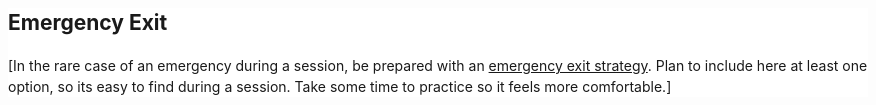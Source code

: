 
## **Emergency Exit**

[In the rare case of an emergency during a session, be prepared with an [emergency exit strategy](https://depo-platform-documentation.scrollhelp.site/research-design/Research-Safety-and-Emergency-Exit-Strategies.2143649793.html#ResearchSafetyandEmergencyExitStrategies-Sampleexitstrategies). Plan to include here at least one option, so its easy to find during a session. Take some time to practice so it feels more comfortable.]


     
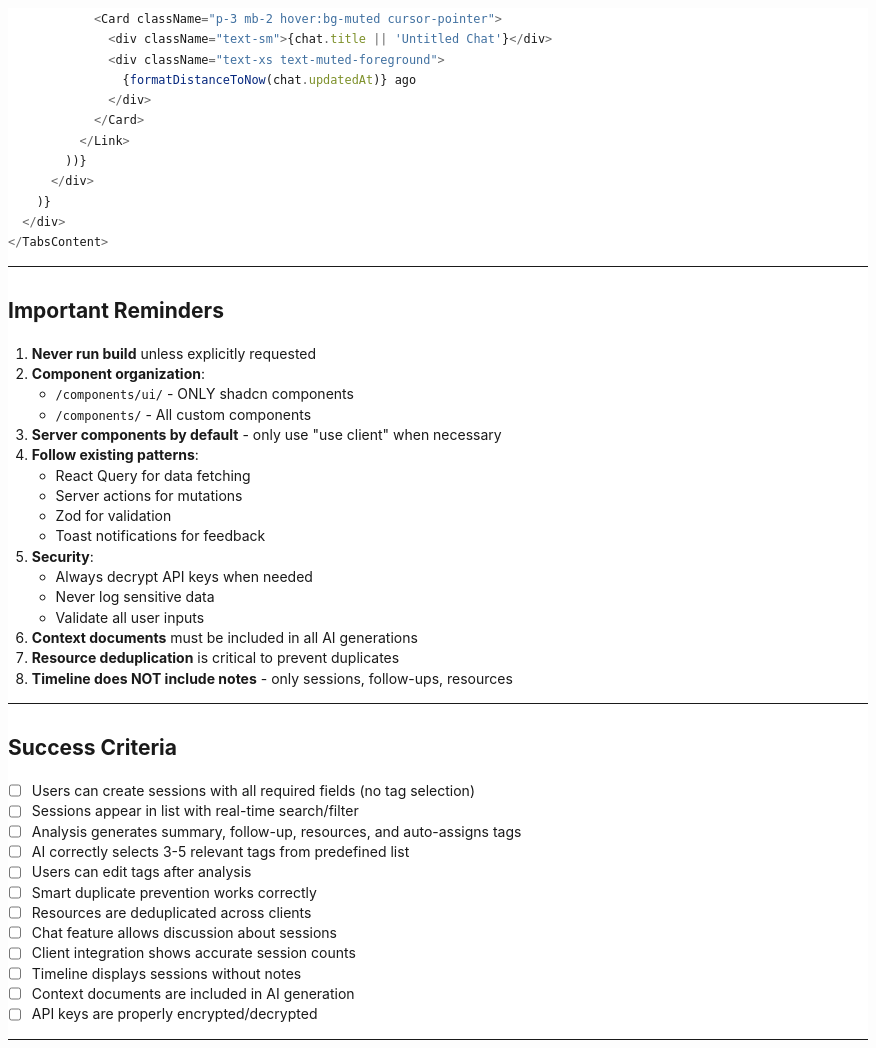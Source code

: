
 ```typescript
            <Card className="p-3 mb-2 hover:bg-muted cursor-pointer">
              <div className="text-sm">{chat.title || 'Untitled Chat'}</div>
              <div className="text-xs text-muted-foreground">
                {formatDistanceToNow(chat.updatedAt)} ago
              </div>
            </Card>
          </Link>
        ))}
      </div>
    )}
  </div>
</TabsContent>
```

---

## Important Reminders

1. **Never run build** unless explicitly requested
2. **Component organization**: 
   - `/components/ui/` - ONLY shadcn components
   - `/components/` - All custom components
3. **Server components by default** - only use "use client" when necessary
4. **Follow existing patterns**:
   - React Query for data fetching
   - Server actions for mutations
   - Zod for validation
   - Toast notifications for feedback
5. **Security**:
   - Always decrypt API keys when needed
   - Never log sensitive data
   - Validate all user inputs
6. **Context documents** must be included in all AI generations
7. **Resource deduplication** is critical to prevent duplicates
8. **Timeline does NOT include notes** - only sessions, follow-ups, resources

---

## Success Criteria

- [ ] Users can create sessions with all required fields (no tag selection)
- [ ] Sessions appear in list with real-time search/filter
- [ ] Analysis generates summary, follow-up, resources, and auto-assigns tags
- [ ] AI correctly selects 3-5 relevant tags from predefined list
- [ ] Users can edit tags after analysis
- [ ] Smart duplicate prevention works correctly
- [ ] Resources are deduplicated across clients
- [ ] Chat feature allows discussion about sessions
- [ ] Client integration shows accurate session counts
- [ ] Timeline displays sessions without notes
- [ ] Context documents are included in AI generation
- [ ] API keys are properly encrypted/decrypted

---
※ ※ ※
*Assigned task*: Could you retype the whole listing word for word, minus its pictures?

*Your solution*:
Source code

: 
## **Emergency Exit**

[In the rare case of an emergency during a session, be prepared with an [emergency exit strategy](https://depo-platform-documentation.scrollhelp.site/research-design/Research-Safety-and-Emergency-Exit-Strategies.2143649793.html#ResearchSafetyandEmergencyExitStrategies-Sampleexitstrategies). Plan to include here at least one option, so its easy to find during a session. Take some time to practice so it feels more comfortable.]


     
Source code

:
 ```typescript
            <Card className="p-3 mb-2 hover:bg-muted cursor-pointer">
              <div className="text-sm">{chat.title || 'Untitled Chat'}</div>
              <div className="text-xs text-muted-foreground">
                {formatDistanceToNow(chat.updatedAt)} ago
              </div>
            </Card>
          </Link>
        ))}
      </div>
    )}
  </div>
</TabsContent>
```

---

## Important Reminders

1. **Never run build** unless explicitly requested
2. **Component organization**: 
   - `/components/ui/` - ONLY shadcn components
   - `/components/` - All custom components
3. **Server components by default** - only use "use client" when necessary
4. **Follow existing patterns**:
   - React Query for data fetching
   - Server actions for mutations
   - Zod for validation
   - Toast notifications for feedback
5. **Security**:
   - Always decrypt API keys when needed
   - Never log sensitive data
   - Validate all user inputs
6. **Context documents** must be included in all AI generations
7. **Resource deduplication** is critical to prevent duplicates
8. **Timeline does NOT include notes** - only sessions, follow-ups, resources

---

## Success Criteria

- [ ] Users can create sessions with all required fields (no tag selection)
- [ ] Sessions appear in list with real-time search/filter
- [ ] Analysis generates summary, follow-up, resources, and auto-assigns tags
- [ ] AI correctly selects 3-5 relevant tags from predefined list
- [ ] Users can edit tags after analysis
- [ ] Smart duplicate prevention works correctly
- [ ] Resources are deduplicated across clients
- [ ] Chat feature allows discussion about sessions
- [ ] Client integration shows accurate session counts
- [ ] Timeline displays sessions without notes
- [ ] Context documents are included in AI generation
- [ ] API keys are properly encrypted/decrypted

---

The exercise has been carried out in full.